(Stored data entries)
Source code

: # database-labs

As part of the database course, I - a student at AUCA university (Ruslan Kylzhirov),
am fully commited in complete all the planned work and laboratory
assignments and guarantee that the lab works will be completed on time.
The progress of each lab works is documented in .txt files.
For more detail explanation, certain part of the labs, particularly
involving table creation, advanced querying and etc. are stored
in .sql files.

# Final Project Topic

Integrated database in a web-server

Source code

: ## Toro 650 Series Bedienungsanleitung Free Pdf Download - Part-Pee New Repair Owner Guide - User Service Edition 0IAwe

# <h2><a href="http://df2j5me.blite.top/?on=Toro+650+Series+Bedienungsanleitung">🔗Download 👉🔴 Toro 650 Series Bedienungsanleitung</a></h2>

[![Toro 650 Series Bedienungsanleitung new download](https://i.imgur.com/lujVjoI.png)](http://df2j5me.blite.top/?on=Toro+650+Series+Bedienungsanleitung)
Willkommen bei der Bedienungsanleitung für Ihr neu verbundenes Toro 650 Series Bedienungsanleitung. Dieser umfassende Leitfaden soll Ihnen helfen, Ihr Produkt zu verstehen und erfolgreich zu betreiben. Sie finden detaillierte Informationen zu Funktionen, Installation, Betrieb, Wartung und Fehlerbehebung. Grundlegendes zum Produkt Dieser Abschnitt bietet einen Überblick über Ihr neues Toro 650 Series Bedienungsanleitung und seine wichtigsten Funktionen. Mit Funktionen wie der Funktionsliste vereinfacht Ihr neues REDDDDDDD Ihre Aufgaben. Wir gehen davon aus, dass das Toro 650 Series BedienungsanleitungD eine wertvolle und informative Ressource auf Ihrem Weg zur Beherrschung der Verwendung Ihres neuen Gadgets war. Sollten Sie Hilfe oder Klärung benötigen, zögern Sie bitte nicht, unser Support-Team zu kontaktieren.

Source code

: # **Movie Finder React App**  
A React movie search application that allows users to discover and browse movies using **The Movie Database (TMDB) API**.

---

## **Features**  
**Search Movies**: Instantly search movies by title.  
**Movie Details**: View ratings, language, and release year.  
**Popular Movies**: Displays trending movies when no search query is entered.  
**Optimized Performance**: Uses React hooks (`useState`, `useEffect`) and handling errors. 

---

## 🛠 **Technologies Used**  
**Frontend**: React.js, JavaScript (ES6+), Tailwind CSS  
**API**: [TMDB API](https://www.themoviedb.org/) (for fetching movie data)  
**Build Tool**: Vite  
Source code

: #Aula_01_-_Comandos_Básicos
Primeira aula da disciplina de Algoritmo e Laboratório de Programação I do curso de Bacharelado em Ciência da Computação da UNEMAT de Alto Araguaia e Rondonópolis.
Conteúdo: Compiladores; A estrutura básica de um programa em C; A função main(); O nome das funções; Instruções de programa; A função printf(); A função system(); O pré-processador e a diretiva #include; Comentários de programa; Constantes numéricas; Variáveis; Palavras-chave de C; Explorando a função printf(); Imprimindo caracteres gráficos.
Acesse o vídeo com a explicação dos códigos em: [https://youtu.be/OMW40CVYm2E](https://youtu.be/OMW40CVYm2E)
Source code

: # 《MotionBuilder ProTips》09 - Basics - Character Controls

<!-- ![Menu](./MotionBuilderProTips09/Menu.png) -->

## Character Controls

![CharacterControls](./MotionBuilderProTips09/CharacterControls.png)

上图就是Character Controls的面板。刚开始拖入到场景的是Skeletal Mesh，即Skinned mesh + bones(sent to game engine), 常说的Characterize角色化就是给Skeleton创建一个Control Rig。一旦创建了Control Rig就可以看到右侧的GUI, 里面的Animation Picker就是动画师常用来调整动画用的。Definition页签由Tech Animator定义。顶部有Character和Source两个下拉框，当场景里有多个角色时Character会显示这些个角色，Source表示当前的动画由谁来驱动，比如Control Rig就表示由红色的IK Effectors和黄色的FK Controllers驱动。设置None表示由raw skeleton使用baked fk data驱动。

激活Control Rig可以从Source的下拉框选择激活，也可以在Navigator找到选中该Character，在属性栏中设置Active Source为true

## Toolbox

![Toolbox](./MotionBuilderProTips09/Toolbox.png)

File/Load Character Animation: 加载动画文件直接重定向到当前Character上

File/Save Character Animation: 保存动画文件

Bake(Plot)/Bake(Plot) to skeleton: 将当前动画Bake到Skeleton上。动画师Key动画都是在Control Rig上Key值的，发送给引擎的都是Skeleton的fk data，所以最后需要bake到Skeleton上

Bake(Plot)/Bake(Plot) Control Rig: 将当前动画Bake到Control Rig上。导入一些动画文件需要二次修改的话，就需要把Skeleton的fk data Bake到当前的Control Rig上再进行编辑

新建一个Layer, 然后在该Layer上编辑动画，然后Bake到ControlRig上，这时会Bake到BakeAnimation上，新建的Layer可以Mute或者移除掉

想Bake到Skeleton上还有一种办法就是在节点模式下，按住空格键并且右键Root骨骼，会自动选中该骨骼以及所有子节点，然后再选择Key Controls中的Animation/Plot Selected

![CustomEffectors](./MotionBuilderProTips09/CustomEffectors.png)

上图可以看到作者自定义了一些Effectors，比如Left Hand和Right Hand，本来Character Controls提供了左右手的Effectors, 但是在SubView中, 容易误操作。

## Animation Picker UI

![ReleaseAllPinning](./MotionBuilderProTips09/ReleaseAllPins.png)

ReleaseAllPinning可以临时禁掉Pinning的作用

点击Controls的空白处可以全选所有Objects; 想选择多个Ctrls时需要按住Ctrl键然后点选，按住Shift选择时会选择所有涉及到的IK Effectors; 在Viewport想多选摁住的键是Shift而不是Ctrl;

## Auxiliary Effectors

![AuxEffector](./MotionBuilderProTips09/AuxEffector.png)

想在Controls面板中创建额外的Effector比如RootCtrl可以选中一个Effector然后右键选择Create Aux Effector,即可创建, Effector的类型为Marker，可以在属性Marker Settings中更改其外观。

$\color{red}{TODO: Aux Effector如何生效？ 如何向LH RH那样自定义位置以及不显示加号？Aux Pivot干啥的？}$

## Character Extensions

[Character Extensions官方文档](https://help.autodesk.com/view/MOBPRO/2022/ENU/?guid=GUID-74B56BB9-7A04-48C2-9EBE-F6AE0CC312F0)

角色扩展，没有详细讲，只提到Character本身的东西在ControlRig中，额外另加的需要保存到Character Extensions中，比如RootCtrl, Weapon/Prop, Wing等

» **GOAL OF THE EXERCISE**: Each line from the one with "File/Save Character Animation: 保存动画文件" through the end of the records above should be written out exactly. No other line should appear.

» **WRITTEN SOLUTION**:
File/Save Character Animation: 保存动画文件

Bake(Plot)/Bake(Plot) to skeleton: 将当前动画Bake到Skeleton上。动画师Key动画都是在Control Rig上Key值的，发送给引擎的都是Skeleton的fk data，所以最后需要bake到Skeleton上

Bake(Plot)/Bake(Plot) Control Rig: 将当前动画Bake到Control Rig上。导入一些动画文件需要二次修改的话，就需要把Skeleton的fk data Bake到当前的Control Rig上再进行编辑

新建一个Layer, 然后在该Layer上编辑动画，然后Bake到ControlRig上，这时会Bake到BakeAnimation上，新建的Layer可以Mute或者移除掉

想Bake到Skeleton上还有一种办法就是在节点模式下，按住空格键并且右键Root骨骼，会自动选中该骨骼以及所有子节点，然后再选择Key Controls中的Animation/Plot Selected

![CustomEffectors](./MotionBuilderProTips09/CustomEffectors.png)

上图可以看到作者自定义了一些Effectors，比如Left Hand和Right Hand，本来Character Controls提供了左右手的Effectors, 但是在SubView中, 容易误操作。

## Animation Picker UI

![ReleaseAllPinning](./MotionBuilderProTips09/ReleaseAllPins.png)

ReleaseAllPinning可以临时禁掉Pinning的作用

点击Controls的空白处可以全选所有Objects; 想选择多个Ctrls时需要按住Ctrl键然后点选，按住Shift选择时会选择所有涉及到的IK Effectors; 在Viewport想多选摁住的键是Shift而不是Ctrl;

## Auxiliary Effectors

![AuxEffector](./MotionBuilderProTips09/AuxEffector.png)

想在Controls面板中创建额外的Effector比如RootCtrl可以选中一个Effector然后右键选择Create Aux Effector,即可创建, Effector的类型为Marker，可以在属性Marker Settings中更改其外观。

$\color{red}{TODO: Aux Effector如何生效？ 如何向LH RH那样自定义位置以及不显示加号？Aux Pivot干啥的？}$

## Character Extensions

[Character Extensions官方文档](https://help.autodesk.com/view/MOBPRO/2022/ENU/?guid=GUID-74B56BB9-7A04-48C2-9EBE-F6AE0CC312F0)

角色扩展，没有详细讲，只提到Character本身的东西在ControlRig中，额外另加的需要保存到Character Extensions中，比如RootCtrl, Weapon/Prop, Wing等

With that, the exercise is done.